The prisms were particularly advantageously in the form of a isosceles triangle, with the curvature of the Prismatic film the beam angle of the glare control are adjustable if necessary. It is considered premature seen when the totally reflected light beams next to the Axis of the filament are thrown back. The prisms with the cross-sectional shape of an isosceles triangle can easily be inserted into the intended area by means of suitable curvature Be brought in position on one of the catheter surfaces Chen gives a total reflection if the base areas of the individual prisms each in a different from 90 ° Angle to the light striking the respective prism rays lie.

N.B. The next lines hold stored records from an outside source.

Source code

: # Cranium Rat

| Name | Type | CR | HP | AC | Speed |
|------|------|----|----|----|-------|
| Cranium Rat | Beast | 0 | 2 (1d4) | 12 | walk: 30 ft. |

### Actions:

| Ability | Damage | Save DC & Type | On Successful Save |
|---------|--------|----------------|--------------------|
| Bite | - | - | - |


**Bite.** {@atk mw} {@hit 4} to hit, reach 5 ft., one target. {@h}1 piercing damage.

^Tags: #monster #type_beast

Exemplary embodiments of the invention are described below the drawing explained in more detail. Show it:

Fig. 1 is a view of a lamp with a erfindungsge MAESSEN Entblendungselement,

Fig. 2 shows a cross section of a lamp with a proper Entblendungselement OF INVENTION dung,

Fig. 3 Fig. 6 the beam paths at a single prism difference in current angular positions of the prism cross-section of the luminous element,

Fig. 7 is an illustration of angular relationships of the Strah beam paths,

Fig. 8 is an illustration of the beam paths in two Benach disclosed prism beam paths,

Fig. 9 u. 10 schematic representations for the formation of the anti-glare element geometry in the case of a curved film,

Fig. 11 u. 12 cross-sections through the filament and the beam paths of the light rays hitting the prism sheet.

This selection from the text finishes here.